Tensions mount as Egypt, Ethiopia fail to reach dam deal

Political futures in region rest on resolution of Grand Ethiopia Renaissance Dam project issue

18.07.2020 - Update : 18.07.2020
Tensions mount as Egypt, Ethiopia fail to reach dam deal


Tension is mounting between Egypt and Ethiopia over their failure so far to reach agreement on a mechanism to fill and operate the Grand Ethiopia Renaissance Dam, or GERD. 

Egypt opposes the $5 billion hydropower project that Ethiopia began in 2011 on the Blue Nile, a tributary of the Nile River, near the border with Sudan.

Ethiopia has said it will start filling the dam in July, while Egypt and Sudan are opposed to the move before a tripartite agreement is reached.

The three countries failed to reach an understanding earlier this week.

"The Grand Renaissance Dam is a major challenge for Egypt as it depends on the Nile waters for their livelihood, agriculture, and transportation, and interrupting the Nile will cause several other problems," Ahmet Uysal, head of the Middle East Strategic Studies Center (ORSAM) based in the Turkish capital Ankara, told Anadolu Agency.

Egypt fears the dam will affect its annual share of the Nile’s water, totaling 55.5 billion cubic meters. And with the failure so far to reach an agreement, Cairo complained on May 1 to the UN Security Council after Addis Ababa announced its plan to begin the first phase of filling the dam.

Filling the dam will impact "Egypt’s economic and social life and in the end, political life," Uysal said.

Whether an agreement is reached between the two countries, "Ethiopia seems very determined to fill the dam as they spent a lot of money to build it," according to the Turkish academic.

Egypt in weaker position

Although Ethiopia has wanted the project for decades, construction only began 2011.

At the time, Egypt was undergoing drastic changes due to a popular uprising resulting in the resignation of President Hosni Mubarak after 30 years in power.

Even today, "Ethiopia is in a stronger position than 10 years ago," Uysal said.

He attributed Ethiopia's strength today to events in Egypt. "After the military coup in Egypt, it became weaker and less relevant on the international stage, so Ethiopia is more comfortable than before."

Egypt has faced setbacks, Uysal said, citing the rule of President Abdel Fattah al-Sisi, who in 2013 orchestrated a military coup against Mohamed Morsi, Egypt's first democratically elected president.

And although al-Sisi spent most of his life in the military, Egypt lacks "a mechanism of military pressure on Ethiopia," he said.

He ruled out the possibility that Egypt would resort to military action against Ethiopia, although Cairo considers the establishment of a dam on Nile waters a casus belli.

Politically, "Egypt now does not have this leverage on the diplomatic front, as Ethiopia has more allies today such as China and maybe some Gulf Arab countries.
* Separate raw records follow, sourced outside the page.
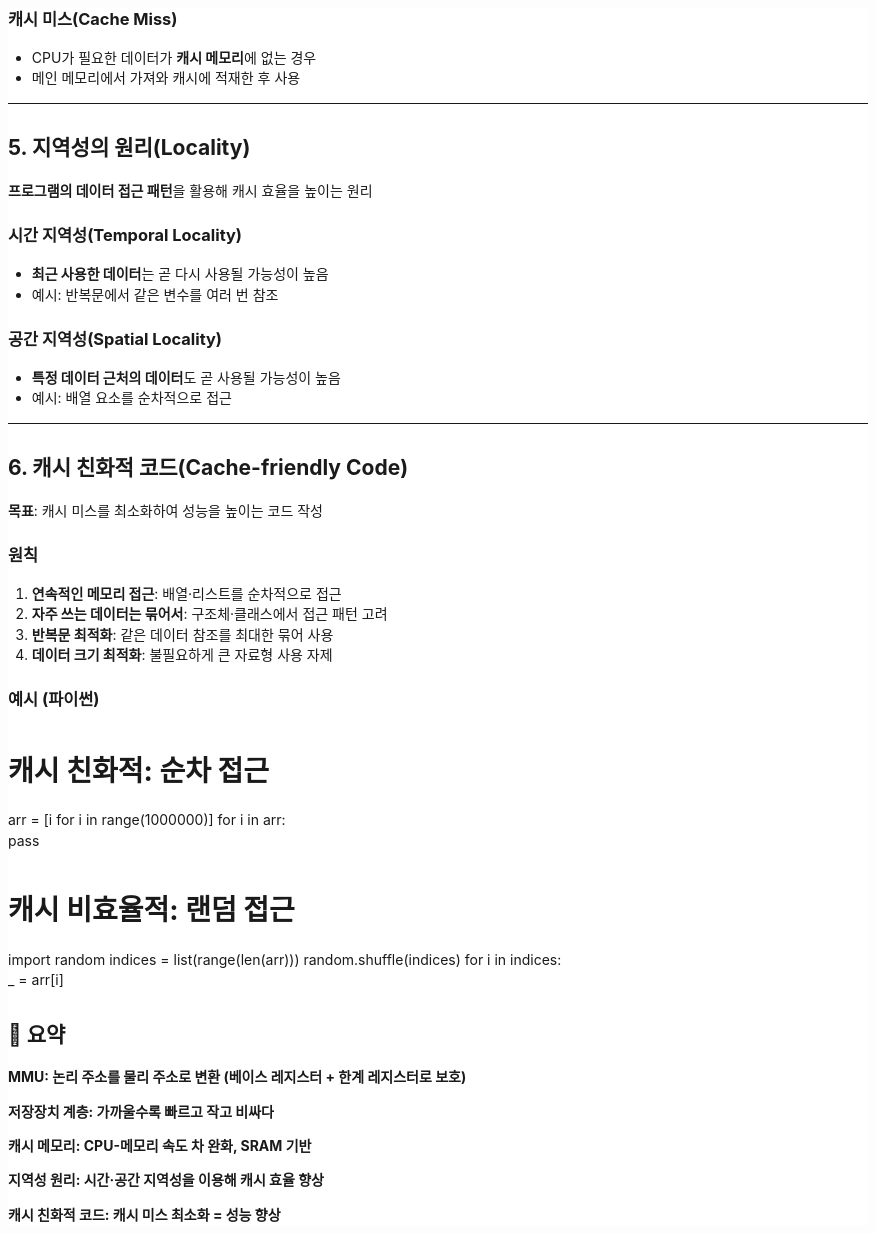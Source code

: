 ### 캐시 미스(Cache Miss)
- CPU가 필요한 데이터가 **캐시 메모리**에 없는 경우
- 메인 메모리에서 가져와 캐시에 적재한 후 사용

---

## 5. 지역성의 원리(Locality)

**프로그램의 데이터 접근 패턴**을 활용해 캐시 효율을 높이는 원리

### 시간 지역성(Temporal Locality)
- **최근 사용한 데이터**는 곧 다시 사용될 가능성이 높음
- 예시: 반복문에서 같은 변수를 여러 번 참조

### 공간 지역성(Spatial Locality)
- **특정 데이터 근처의 데이터**도 곧 사용될 가능성이 높음
- 예시: 배열 요소를 순차적으로 접근

---

## 6. 캐시 친화적 코드(Cache-friendly Code)

**목표**: 캐시 미스를 최소화하여 성능을 높이는 코드 작성

### 원칙
1. **연속적인 메모리 접근**: 배열·리스트를 순차적으로 접근
2. **자주 쓰는 데이터는 묶어서**: 구조체·클래스에서 접근 패턴 고려
3. **반복문 최적화**: 같은 데이터 참조를 최대한 묶어 사용
4. **데이터 크기 최적화**: 불필요하게 큰 자료형 사용 자제

### 예시 (파이썬)

# 캐시 친화적: 순차 접근
arr = [i for i in range(1000000)]
for i in arr:  
  pass

# 캐시 비효율적: 랜덤 접근
import random
indices = list(range(len(arr)))
random.shuffle(indices)
for i in indices:  
  _ = arr[i] 


## 📌 요약
**MMU: 논리 주소를 물리 주소로 변환 (베이스 레지스터 + 한계 레지스터로 보호)**

**저장장치 계층: 가까울수록 빠르고 작고 비싸다**

**캐시 메모리: CPU-메모리 속도 차 완화, SRAM 기반**

**지역성 원리: 시간·공간 지역성을 이용해 캐시 효율 향상**

**캐시 친화적 코드: 캐시 미스 최소화 = 성능 향상**
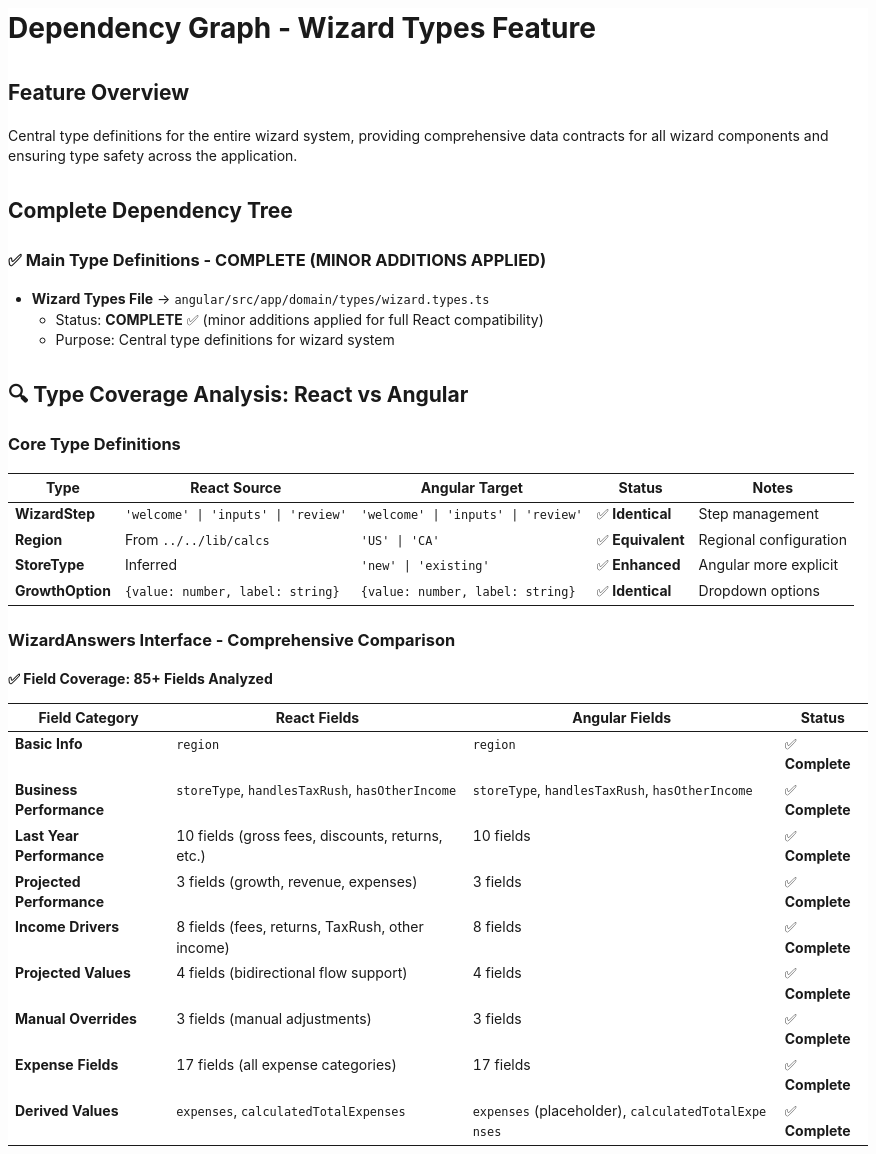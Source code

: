 # Dependency Graph - Wizard Types Feature

## Feature Overview
Central type definitions for the entire wizard system, providing comprehensive data contracts for all wizard components and ensuring type safety across the application.

## Complete Dependency Tree

### ✅ **Main Type Definitions** - COMPLETE (MINOR ADDITIONS APPLIED)
- **Wizard Types File** → `angular/src/app/domain/types/wizard.types.ts`
  - Status: **COMPLETE** ✅ (minor additions applied for full React compatibility)
  - Purpose: Central type definitions for wizard system

## 🔍 **Type Coverage Analysis: React vs Angular**

### **Core Type Definitions**

| Type | React Source | Angular Target | Status | Notes |
|------|-------------|----------------|--------|-------|
| **WizardStep** | `'welcome' \| 'inputs' \| 'review'` | `'welcome' \| 'inputs' \| 'review'` | ✅ **Identical** | Step management |
| **Region** | From `../../lib/calcs` | `'US' \| 'CA'` | ✅ **Equivalent** | Regional configuration |
| **StoreType** | Inferred | `'new' \| 'existing'` | ✅ **Enhanced** | Angular more explicit |
| **GrowthOption** | `{value: number, label: string}` | `{value: number, label: string}` | ✅ **Identical** | Dropdown options |

### **WizardAnswers Interface - Comprehensive Comparison**

**✅ Field Coverage: 85+ Fields Analyzed**

| Field Category | React Fields | Angular Fields | Status |
|----------------|-------------|----------------|--------|
| **Basic Info** | `region` | `region` | ✅ **Complete** |
| **Business Performance** | `storeType`, `handlesTaxRush`, `hasOtherIncome` | `storeType`, `handlesTaxRush`, `hasOtherIncome` | ✅ **Complete** |
| **Last Year Performance** | 10 fields (gross fees, discounts, returns, etc.) | 10 fields | ✅ **Complete** |
| **Projected Performance** | 3 fields (growth, revenue, expenses) | 3 fields | ✅ **Complete** |
| **Income Drivers** | 8 fields (fees, returns, TaxRush, other income) | 8 fields | ✅ **Complete** |
| **Projected Values** | 4 fields (bidirectional flow support) | 4 fields | ✅ **Complete** |
| **Manual Overrides** | 3 fields (manual adjustments) | 3 fields | ✅ **Complete** |
| **Expense Fields** | 17 fields (all expense categories) | 17 fields | ✅ **Complete** |
| **Derived Values** | `expenses`, `calculatedTotalExpenses` | `expenses` (placeholder), `calculatedTotalExpenses` | ✅ **Complete** |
Even the US isn’t putting enough pressure on Ethiopia," he said.

"So Egypt is also weak on the political front."

Lack of leverage

Ethiopia is also economically independent from Egypt, leaving Cairo unable to force an agreement.

"Egypt today doesn’t have leverage on Ethiopia to stop it or force it to agree on in terms of filling the dam," he said.

"At the end of this month, Ethiopia might consider filling the dam with an agreement or without," Uysal added.

Ethiopia announced Wednesday that it had already started filling the dam but later, saying it had been misunderstood.

The news prompted Egypt and Sudan – another nation that would be affected by the dam – to ask for clarification.

"I think Ethiopia was testing Egypt’s nerves, and when there was a big reaction, they denied it," Uysal said.

Life and death issue

Political analyst Moufid Mostafa agreed that Ethiopia was testing Egypt's reaction.

The dam issue is "a matter of life or death for the Egyptian president and the prime minister of Ethiopia," Mostafa told Anadolu Agency.

"Al-Sisi built his leadership to protect Egyptian national security and save Egypt economically,” said the Beirut-based political analyst.

“Therefore, his silence on Ethiopia filling the dam without reaching an agreement means risking his political future."

"In return, Ethiopian Prime Minister Abiy Ahmed's political future depends on the investments and promises of jobs and development to the people after the completion of the Renaissance Dam project," he said.

Mostafa said reports Egypt may resort to military force were an attempt to draw international attention to its cause, but at the official level Egypt is still pressing for a diplomatic solution.

"From al-Sisi's approach over eight years, he’s not inclined to military options with other countries, so he will seek diplomatic escalation in the hope that the Ethiopian side will make concessions," he said.

Mostafa said Egypt's best hope is to make Ethiopia agree to compensate for Egypt's water loses in case of a shortage or drought.

"It seems that a solution will be to return to the African [Union] reference, and for both parties to make greater concessions," he added.